During the postseason, Mason made the move that would change the course of his life. He relocated to the small resort community of Winter Park, Florida, located on Lake Virginia and only a short distance from Orlando. What prompted an unattached 23-year-old native of upstate New York to settle in Central Florida is unknown, but in time the relocation would precipitate dramatic changes in Del’s professional and personal fortunes. For the time being, the move allowed Mason to assume the post of baseball coach at Rollins College, a Winter Park institution that, like most Florida colleges, played its baseball season in the winter. Not much older than the typical undergrad himself, Mason would guide Rollins to the unofficial Florida state baseball championship for the next five seasons running.35
Working out with his college charges all winter put Mason in superb physical condition for 1907 spring training and he showed well in camp. Inserted into the Reds’ regular-season rotation, Mason trimmed the St. Louis Cardinals, 9-1, on April 15 for his first major-league victory. He kept up the good work thereafter, but suffered the fate of most hurlers laboring for a bad club. By late May, a string of one-run defeats had dropped Mason’s mark to 3-8, prompting the Cincinnati Post to dub him “the Reds hard luck pitcher.”36 Then, Mason’s propensity for alienating others asserted itself. On the basis of manager Hanlon’s ownership interest in the Baltimore Orioles, Mason demanded that Cincinnati pay him a $500 slice of his 1904 purchase price by Baltimore. Or else he would quit the Reds. Cincinnati club boss Gary Herrmann angrily spurned this outlandish demand and suspended Mason.37 The ever-litigious Mason responded with a grievance filed with the National Commission. Some months later the grievance was rejected (although the National Commission rebuked Baltimore for failure to sign Mason to a standard contract after his acquisition from Schenectady).38 In the meantime, Mason had become a ringleader of the Reds player insurrection confronting Hanlon.39
By mid-August and with the Reds heading for a sixth-place finish, Herrmann acted. He got malcontent-in-chief Mason (and his now 5-12 record) through National League waivers, and then sold him to the New York Highlanders.40 Del pronounced himself delighted with the transfer, taking a few gratuitous shots at Hanlon as he took his leave of Cincinnati.41 But after a week sitting on the Highlanders bench, Mason had new reason to be glum. He was optioned to the Jersey City Skeeters of the Eastern League.42
Mason went 6-1 in Jersey City livery and anticipated his recall to New York once the EL season concluded. But unbeknownst to him, his major-league career had reached its end. In parts of three seasons, he had accumulated a woeful 5-16 (.238) record, with a Deadball Era-lofty 3.72 ERA in 191 innings pitched. His walks/HBP total (83) exceeded his 65 strikeouts, while opposing batsmen had hit a healthy .286 off his servings. During the 1907 season, however, Mason had finally broken his schneid at the plate, managing the eight base hits that left him with a .125 lifetime major-league batting average. All things considered, Mason, a star at the minor-league level, had been a bust as a big leaguer.
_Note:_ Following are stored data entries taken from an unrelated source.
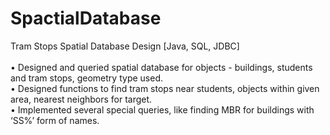 # SpactialDatabase
Tram Stops Spatial Database Design [Java, SQL, JDBC] <br>          	      
•	Designed and queried spatial database for objects - buildings, students and tram stops, geometry type used.<br>
•	Designed functions to find tram stops near students, objects within given area, nearest neighbors for target.<br>
•	Implemented several special queries, like finding MBR for buildings with ‘SS%’ form of names.<br>
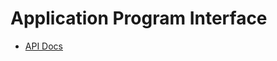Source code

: # Application Program Interface

 - [API Docs](https://drive.google.com/drive/folders/15kg4gcBgsTP-VDgRSgLQC8uiHUxObmhm?usp=sharing)
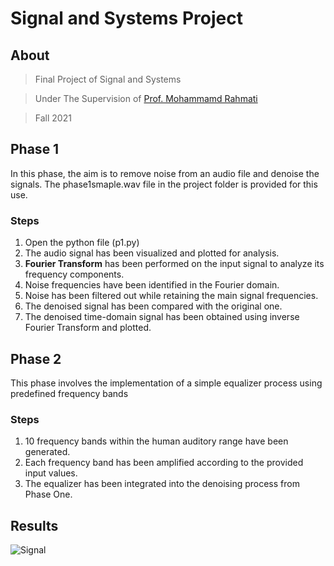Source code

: 
# Signal and Systems Project

## About

> Final Project of Signal and Systems

> Under The Supervision of [Prof. Mohammamd Rahmati](https://scholar.google.com/citations?user=EYk7M80AAAAJ&hl=en)

> Fall 2021


## Phase 1

In this phase, the aim is to remove noise from an audio file and denoise the signals. The phase1smaple.wav file in the project folder is provided for this use.

### Steps


1. Open the python file (p1.py)
2. The audio signal has been visualized and plotted for analysis.
3. **Fourier Transform** has been performed on the input signal to analyze its frequency components.
4. Noise frequencies have been identified in the Fourier domain.
5. Noise has been filtered out while retaining the main signal frequencies.
6. The denoised signal has been compared with the original one.
7. The denoised time-domain signal has been obtained using inverse Fourier Transform and plotted.

## Phase 2

This phase involves the implementation of a simple equalizer process using predefined frequency bands

### Steps

1. 10 frequency bands within the human auditory range have been generated.
2. Each frequency band has been amplified according to the provided input values.
3. The equalizer has been integrated into the denoising process from Phase One.


## Results


![Signal](https://github.com/Amirbehnam1009/Linear-Algebra-Projects/assets/117163007/cef9263c-252b-42ae-b03d-98b56843cacc)
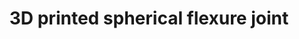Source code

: ---
layout: interesting
title: 3D printed spherical flexure joint
source: https://www.thingiverse.com/thing:4841850
description: |
    Printed as a single flexible part, I _need_ to make something that uses this at some point.
---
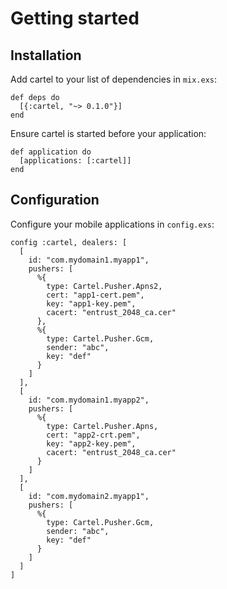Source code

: # Getting started

## Installation

Add cartel to your list of dependencies in `mix.exs`:

    def deps do
      [{:cartel, "~> 0.1.0"}]
    end

Ensure cartel is started before your application:

    def application do
      [applications: [:cartel]]
    end

## Configuration

Configure your mobile applications in `config.exs`:

    config :cartel, dealers: [
      [
        id: "com.mydomain1.myapp1",
        pushers: [
          %{
            type: Cartel.Pusher.Apns2,
            cert: "app1-cert.pem",
            key: "app1-key.pem",
            cacert: "entrust_2048_ca.cer"
          },
          %{
            type: Cartel.Pusher.Gcm,
            sender: "abc",
            key: "def"
          }
        ]
      ],
      [
        id: "com.mydomain1.myapp2",
        pushers: [
          %{
            type: Cartel.Pusher.Apns,
            cert: "app2-crt.pem",
            key: "app2-key.pem",
            cacert: "entrust_2048_ca.cer"
          }
        ]
      ],
      [
        id: "com.mydomain2.myapp1",
        pushers: [
          %{
            type: Cartel.Pusher.Gcm,
            sender: "abc",
            key: "def"
          }
        ]
      ]
    ]

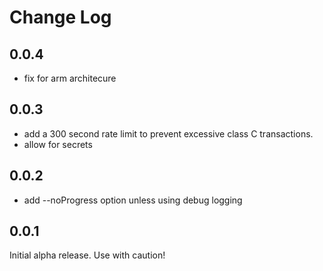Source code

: # Change Log

## 0.0.4

- fix for arm architecure

## 0.0.3

- add a 300 second rate limit to prevent excessive class C transactions.
- allow for secrets

## 0.0.2

- add --noProgress option unless using debug logging

## 0.0.1

Initial alpha release. Use with caution!
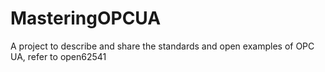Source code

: # MasteringOPCUA
A project to describe and share the standards and open examples of OPC UA, refer to open62541
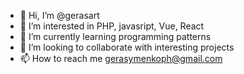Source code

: - 👋 Hi, I’m @gerasart
- 👀 I’m interested in PHP, javasript, Vue, React
- 🌱 I’m currently learning programming patterns
- 💞️ I’m looking to collaborate with interesting projects
- 📫 How to reach me gerasymenkoph@gmail.com

<!---
gerasart/gerasart is a ✨ special ✨ repository because its `README.md` (this file) appears on your GitHub profile.
You can click the Preview link to take a look at your changes.
--->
In January 1908 New York manager Clark Griffith made Mason’s assignment to Jersey City permanent, selling him and right-hander Earl Moore to the Skeeters in return for hot pitching prospect Joe Lake.43 Still only 24, Mason worked hard to re-establish his hurling credentials. He shut out Toronto, 4-0, on three hits in the Eastern League season opener and proceeded to turn in yeoman service throughout the season. But he punctuated a 16-19 campaign for a poor (58-79) Jersey City club with an on-field fight with teammate George Merritt. Reserved by Jersey City for the 1909 season,44 Mason then returned to Florida to resume his offseason regimen. Although his arm had been taxed by 323 innings pitched during the Eastern League season, Del insisted on pitching some more in the winter Florida hotel league. He also threw regularly to batsmen on his Rollins College team. The consequence of this abuse of his wing manifested itself the next spring. Mason reported to Jersey City’s spring camp with a dead arm.45
Mason’s arm refused to respond to treatment, making 1909 a lost season. He made only three appearances (one as a right fielder) for Jersey City. After posting a 0-2 record in six innings pitched,46 Mason was released.47 He then returned to Winter Park, where he added coaching the Rollins football team to his offseason duties.48 Del tried to come back in 1910, making brief and unimpressive stops in Toronto, Des Moines, and Newark before drawing his release. Against the odds, he returned to usefulness in 1911, going 8-9 for another bad (63-88) Jersey City club. But he was not the same pitcher as before, and no longer considered a major-league prospect. Mason returned to the Skeeters in 1912, going 9-12 for seventh-place Jersey City of the newly renamed International League. He then completed his professional career with respectable (12-9 and 12-14) campaigns for another IL also-ran, the Montreal Royals.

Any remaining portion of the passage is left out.